Vielleicht sprach Karl-Heinz Rummenigge das wahrhafteste Wort. "Es war nicht sein letzter Tag heute", sagte der Bayern-Vorstand über Uli Hoeneß und überreichte ihm ein gerahmtes Trikot mit alten Bildern zum Geschenk. Klar, logisch, Hoeneß wird erst in knapp drei Monaten als Bayern-Chef zurücktreten. Doch dann schob Rummenigge hinterher: "Es wird nie sein letzter Tag sein."

Der Satz war ein bisschen dahingeplappert und womöglich wollte Rummenigge ihn anders formulieren. Doch gerade in seiner Beiläufigkeit bestätigte er jene Skeptiker, die nicht glauben wollen, dass sich Hoeneß wirklich zurückzieht. Rummenigge drückte mehr oder weniger unfreiwillig aus, woran viele glauben: Den letzten Tag von Uli Hoeneß bei Bayern München wird es nie geben, zumindest nicht, solange er lebt.

Einerseits stimmt es: Hoeneß bestätigte auf der Pressekonferenz, dass er im November nicht mehr als Präsident des FC Bayern kandidieren und damit auch als Aufsichtsratschef zurücktreten wird. Zum ersten Mal seit vierzig Jahren werde er "ohne Plan und Verantwortung" sein, sagte er und wirkte aufgeräumt wie lange nicht.

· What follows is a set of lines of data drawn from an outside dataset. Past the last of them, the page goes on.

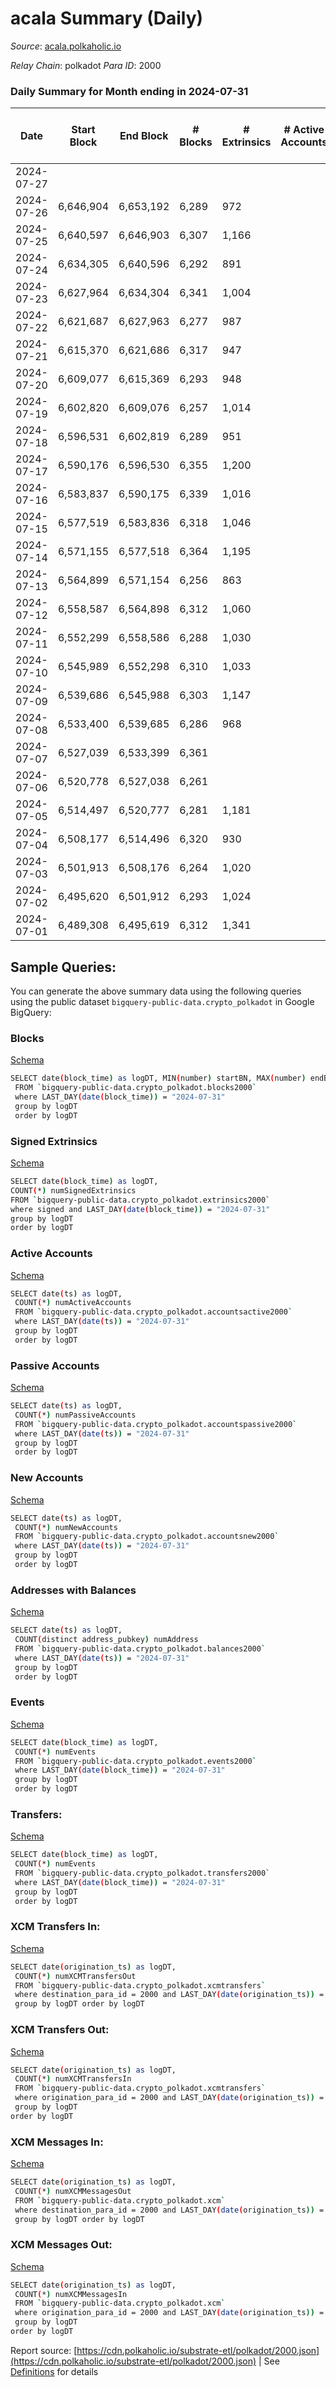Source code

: # acala Summary (Daily)

_Source_: [acala.polkaholic.io](https://acala.polkaholic.io)

*Relay Chain*: polkadot
*Para ID*: 2000



### Daily Summary for Month ending in 2024-07-31


| Date    | Start Block | End Block | # Blocks | # Extrinsics | # Active Accounts | # Passive Accounts | # New Accounts | # Addresses | # Events  | # Transfers ($USD) | # XCM Transfers In ($USD) | # XCM Transfers Out ($USD) | # XCM In | # XCM Out | Issues |
|---------|-------------|-----------|----------|--------------|-------------------|--------------------|----------------|-------------|-----------|--------------------|---------------------------|----------------------------|----------|-----------|--------|
| 2024-07-27 |  |  |  |  |  |  |  |  |  |   |   |   |  |  |  |
| 2024-07-26 | 6,646,904 | 6,653,192 | 6,289 | 972 |  |  |  | 177,864 | 24,483 | 3,109 ($133,946.50) |   |   |  |  |  |
| 2024-07-25 | 6,640,597 | 6,646,903 | 6,307 | 1,166 |  |  |  | 177,854 | 26,305 | 3,354 ($689,938.72) |   |   |  |  |  |
| 2024-07-24 | 6,634,305 | 6,640,596 | 6,292 | 891 |  |  |  | 177,835 | 23,836 | 3,021 ($130,152.75) |   |   |  |  |  |
| 2024-07-23 | 6,627,964 | 6,634,304 | 6,341 | 1,004 |  |  |  | 177,814 | 25,295 | 3,264 ($762,736.82) |   |   |  |  |  |
| 2024-07-22 | 6,621,687 | 6,627,963 | 6,277 | 987 |  |  |  | 177,790 | 24,864 | 3,192 ($3,230,962.12) |   |   |  |  |  |
| 2024-07-21 | 6,615,370 | 6,621,686 | 6,317 | 947 |  |  |  | 177,781 | 24,568 | 3,146 ($319,856.54) |   |   |  |  |  |
| 2024-07-20 | 6,609,077 | 6,615,369 | 6,293 | 948 |  |  |  | 177,761 | 24,322 | 3,103 ($94,013.77) |   |   |  |  |  |
| 2024-07-19 | 6,602,820 | 6,609,076 | 6,257 | 1,014 |  |  |  | 177,747 | 24,588 | 3,145 ($862,435.46) |   |   |  |  |  |
| 2024-07-18 | 6,596,531 | 6,602,819 | 6,289 | 951 |  |  |  | 177,734 | 24,304 | 3,099 ($77,128.78) |   |   |  |  |  |
| 2024-07-17 | 6,590,176 | 6,596,530 | 6,355 | 1,200 |  |  |  | 177,720 | 26,693 | 3,404 ($398,915.79) |   |   |  |  |  |
| 2024-07-16 | 6,583,837 | 6,590,175 | 6,339 | 1,016 |  |  |  | 177,708 | 24,886 | 3,156 ($205,944.91) |   |   |  |  |  |
| 2024-07-15 | 6,577,519 | 6,583,836 | 6,318 | 1,046 |  |  |  | 177,693 | 25,702 | 3,331 ($801,829.80) |   |   |  |  |  |
| 2024-07-14 | 6,571,155 | 6,577,518 | 6,364 | 1,195 |  |  |  | 177,675 | 26,752 | 3,518 ($180,005.04) |   |   |  |  |  |
| 2024-07-13 | 6,564,899 | 6,571,154 | 6,256 | 863 |  |  |  | 177,663 | 23,403 | 2,960 ($157,413.21) |   |   |  |  |  |
| 2024-07-12 | 6,558,587 | 6,564,898 | 6,312 | 1,060 |  |  |  | 177,660 | 25,440 | 3,269 ($155,489.02) |   |   |  |  |  |
| 2024-07-11 | 6,552,299 | 6,558,586 | 6,288 | 1,030 |  |  |  | 177,652 | 25,101 | 3,182 ($304,474.36) |   |   |  |  |  |
| 2024-07-10 | 6,545,989 | 6,552,298 | 6,310 | 1,033 |  |  |  | 177,642 | 25,179 | 3,068 ($174,093.02) |   |   |  |  |  |
| 2024-07-09 | 6,539,686 | 6,545,988 | 6,303 | 1,147 |  |  |  | 177,620 | 26,168 | 3,055 ($60,685.92) |   |   |  |  |  |
| 2024-07-08 | 6,533,400 | 6,539,685 | 6,286 | 968 |  |  |  | 177,608 | 24,503 | 3,107 ($207,236.12) |   |   |  |  |  |
| 2024-07-07 | 6,527,039 | 6,533,399 | 6,361 |  |  |  |  |  |  |   |   |   |  |  |  |
| 2024-07-06 | 6,520,778 | 6,527,038 | 6,261 |  |  |  |  |  |  |   |   |   |  |  |  |
| 2024-07-05 | 6,514,497 | 6,520,777 | 6,281 | 1,181 |  |  |  |  | 26,056 | 3,318 ($304,503.05) |   |   |  |  |  |
| 2024-07-04 | 6,508,177 | 6,514,496 | 6,320 | 930 |  |  |  |  | 24,097 | 3,017 ($86,289.46) |   |   |  |  |  |
| 2024-07-03 | 6,501,913 | 6,508,176 | 6,264 | 1,020 |  |  |  |  | 24,536 | 3,094 ($200,927.05) |   |   |  |  |  |
| 2024-07-02 | 6,495,620 | 6,501,912 | 6,293 | 1,024 |  |  |  |  | 24,735 | 3,095 ($94,410.89) |   |   |  |  |  |
| 2024-07-01 | 6,489,308 | 6,495,619 | 6,312 | 1,341 |  |  |  |  | 27,557 | 3,520 ($251,824.96) |   |   |  |  |  |

## Sample Queries:
You can generate the above summary data using the following queries using the public dataset `bigquery-public-data.crypto_polkadot` in Google BigQuery:


### Blocks 

[Schema](https://github.com/colorfulnotion/substrate-etl/blob/main/schema/blocks.json)

```bash
SELECT date(block_time) as logDT, MIN(number) startBN, MAX(number) endBN, COUNT(*) numBlocks 
 FROM `bigquery-public-data.crypto_polkadot.blocks2000`  
 where LAST_DAY(date(block_time)) = "2024-07-31" 
 group by logDT 
 order by logDT
```

### Signed Extrinsics 

[Schema](https://github.com/colorfulnotion/substrate-etl/blob/main/schema/extrinsics.json)

```bash
SELECT date(block_time) as logDT, 
COUNT(*) numSignedExtrinsics 
FROM `bigquery-public-data.crypto_polkadot.extrinsics2000`  
where signed and LAST_DAY(date(block_time)) = "2024-07-31" 
group by logDT 
order by logDT
```

### Active Accounts 

[Schema](https://github.com/colorfulnotion/substrate-etl/blob/main/schema/accountsactive.json)

```bash
SELECT date(ts) as logDT, 
 COUNT(*) numActiveAccounts 
 FROM `bigquery-public-data.crypto_polkadot.accountsactive2000` 
 where LAST_DAY(date(ts)) = "2024-07-31" 
 group by logDT 
 order by logDT
```

### Passive Accounts 

[Schema](https://github.com/colorfulnotion/substrate-etl/blob/main/schema/accountspassive.json)

```bash
SELECT date(ts) as logDT, 
 COUNT(*) numPassiveAccounts 
 FROM `bigquery-public-data.crypto_polkadot.accountspassive2000` 
 where LAST_DAY(date(ts)) = "2024-07-31" 
 group by logDT 
 order by logDT
```

### New Accounts 

[Schema](https://github.com/colorfulnotion/substrate-etl/blob/main/schema/accountsnew.json)

```bash
SELECT date(ts) as logDT, 
 COUNT(*) numNewAccounts 
 FROM `bigquery-public-data.crypto_polkadot.accountsnew2000` 
 where LAST_DAY(date(ts)) = "2024-07-31" 
 group by logDT
 order by logDT
```

### Addresses with Balances 

[Schema](https://github.com/colorfulnotion/substrate-etl/blob/main/schema/balances.json)

```bash
SELECT date(ts) as logDT,
 COUNT(distinct address_pubkey) numAddress 
 FROM `bigquery-public-data.crypto_polkadot.balances2000` 
 where LAST_DAY(date(ts)) = "2024-07-31" 
 group by logDT 
 order by logDT
```

### Events 

[Schema](https://github.com/colorfulnotion/substrate-etl/blob/main/schema/events.json)

```bash
SELECT date(block_time) as logDT, 
 COUNT(*) numEvents 
 FROM `bigquery-public-data.crypto_polkadot.events2000` 
 where LAST_DAY(date(block_time)) = "2024-07-31" 
 group by logDT 
 order by logDT
```

### Transfers:

[Schema](https://github.com/colorfulnotion/substrate-etl/blob/main/schema/transfers.json)

```bash
SELECT date(block_time) as logDT, 
 COUNT(*) numEvents 
 FROM `bigquery-public-data.crypto_polkadot.transfers2000` 
 where LAST_DAY(date(block_time)) = "2024-07-31" 
 group by logDT 
 order by logDT
```

### XCM Transfers In: 

[Schema](https://github.com/colorfulnotion/substrate-etl/blob/main/schema/xcmtransfers.json)

```bash
SELECT date(origination_ts) as logDT, 
 COUNT(*) numXCMTransfersOut 
 FROM `bigquery-public-data.crypto_polkadot.xcmtransfers` 
 where destination_para_id = 2000 and LAST_DAY(date(origination_ts)) = "2024-07-31" 
 group by logDT order by logDT
```

### XCM Transfers Out: 

[Schema](https://github.com/colorfulnotion/substrate-etl/blob/main/schema/xcmtransfers.json)

```bash
SELECT date(origination_ts) as logDT, 
 COUNT(*) numXCMTransfersIn 
 FROM `bigquery-public-data.crypto_polkadot.xcmtransfers` 
 where origination_para_id = 2000 and LAST_DAY(date(origination_ts)) = "2024-07-31" 
 group by logDT 
order by logDT
```

### XCM Messages In: 

[Schema](https://github.com/colorfulnotion/substrate-etl/blob/main/schema/xcm.json)

```bash
SELECT date(origination_ts) as logDT, 
 COUNT(*) numXCMMessagesOut 
 FROM `bigquery-public-data.crypto_polkadot.xcm` 
 where destination_para_id = 2000 and LAST_DAY(date(origination_ts)) = "2024-07-31" 
 group by logDT order by logDT
```

### XCM Messages Out: 

[Schema](https://github.com/colorfulnotion/substrate-etl/blob/main/schema/xcm.json)

```bash
SELECT date(origination_ts) as logDT, 
 COUNT(*) numXCMMessagesIn 
 FROM `bigquery-public-data.crypto_polkadot.xcm` 
 where origination_para_id = 2000 and LAST_DAY(date(origination_ts)) = "2024-07-31" 
 group by logDT 
order by logDT
```


Report source: [https://cdn.polkaholic.io/substrate-etl/polkadot/2000.json](https://cdn.polkaholic.io/substrate-etl/polkadot/2000.json) | See [Definitions](/DEFINITIONS.md) for details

Hoeneß wird seinen Einfluss wahren

Andererseits behält Hoeneß seinen Posten als einfaches Aufsichtsratsmitglied. Ganz weg ist er also nicht. Nun steht die Frage im Raum, ob das ein echter Rückzug ist oder nur ein formaler. Wie weg ist Uli Hoeneß?

"Die Entscheidung ist gewachsen", sagte Hoeneß – und wer will es ihm verdenken? "Meine Familie hat mich beim Frühstück daran erinnert, dass sie mehr Zeit mit mir verbringen will." Auch ihr zuliebe wolle er weniger arbeiten. Seine Frau könne es noch gar nicht glauben.

Vielleicht hat seine Frau gute Gründe für ihre Zweifel, sie kennt ihren Mann schließlich am besten. Nicht ganz so gut, aber auch ein bisschen kennt ihn die Fußballwelt. Hoeneß ist seit Jahrzehnten der Macher des FC Bayern, der noch kurz vor seinem Haftantritt im Jahr 2014 den Mitgliedern ankündigte: "Das war es noch lange nicht." Das sollte es auch nicht gewesen sein, und als Aufsichtsratschef hielt er sich zuletzt nie an die Grenzen des Amts. So redete er nicht nur in der Transferpolitik mit.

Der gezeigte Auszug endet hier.